As I understand in Lambda Expressions were added to provide functionality for LINQ. My questions are as follows:

1) What the heck is it? 
2) What would I use it for? Bonus points for explaining why I would and/or not use it in some circumstances. Or better, a situation in which I _could_ use it, but shouldn't.
3) Could you provide an example of one?
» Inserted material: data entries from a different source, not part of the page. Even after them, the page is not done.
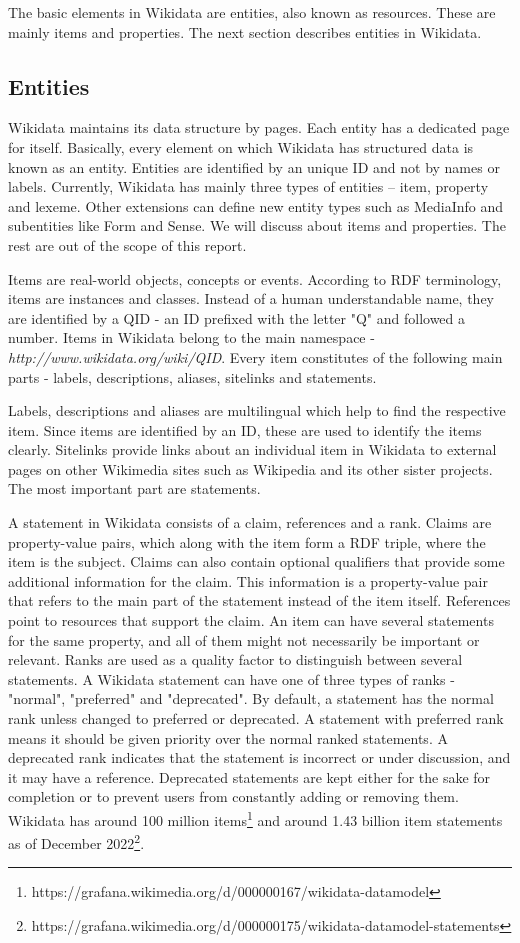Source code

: The basic elements in Wikidata are entities, also known as resources. These are mainly items and properties. The next section describes entities in Wikidata. 

\subsection{Entities}
Wikidata maintains its data structure by pages. Each entity has a dedicated page for itself. Basically, every element on which Wikidata has structured data is known as an entity\cite{Erxleben2014}. Entities are identified by an unique ID and not by names or labels. Currently, Wikidata has mainly three types of entities – item, property and lexeme. Other extensions can define new entity types such as MediaInfo and subentities like Form and Sense. We will discuss about items and properties. The rest are out of the scope of this report.

Items are real-world objects, concepts or events. According to RDF terminology, items are instances and classes. Instead of a human understandable name, they are identified by a QID - an ID prefixed with the letter "Q" and followed a number. Items in Wikidata belong to the main namespace - \textit{http://www.wikidata.org/wiki/QID}. Every item constitutes of the following main parts - labels, descriptions, aliases, sitelinks and statements\cite{Erxleben2014}.

Labels, descriptions and aliases are multilingual which help to find the respective item. Since items are identified by an ID, these are used to identify the items clearly. Sitelinks provide links about an individual item in Wikidata to external pages on other Wikimedia sites such as Wikipedia and its other sister projects. The most important part are statements. 

A statement in Wikidata consists of a claim, references and a rank. Claims are property-value pairs, which along with the item form a RDF triple, where the item is the subject. Claims can also contain optional qualifiers that provide some additional information for the claim. This information is a property-value pair that refers to the main part of the statement instead of the item itself\cite{Erxleben2014}. References point to resources that support the claim. An item can have several statements for the same property, and all of them might not necessarily be important or relevant. Ranks are used as a quality factor to distinguish between several statements. A Wikidata statement can have one of three types of ranks - "normal", "preferred" and "deprecated". By default, a statement has the normal rank unless changed to preferred or deprecated. A statement with preferred rank means it should be given priority over the normal ranked statements. A deprecated rank indicates that the statement is incorrect or under discussion, and it may have a reference. Deprecated statements are kept either for the sake for completion or to prevent users from constantly adding or removing them. Wikidata has around 100 million items\footnote{https://grafana.wikimedia.org/d/000000167/wikidata-datamodel} and around 1.43 billion item statements as of December 2022\footnote{https://grafana.wikimedia.org/d/000000175/wikidata-datamodel-statements}.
This is where I've had problems, most of the examples I've seen have been so esoteric, that I just don't get it.

-tg

----------


## funkyonex

Hi technome,

I actually had trouble learning them as well and am very thankful that Visual Basic provides the common ones you use in LINQ queries as query expressions instead. So I think I'll go for the "bonus points"... 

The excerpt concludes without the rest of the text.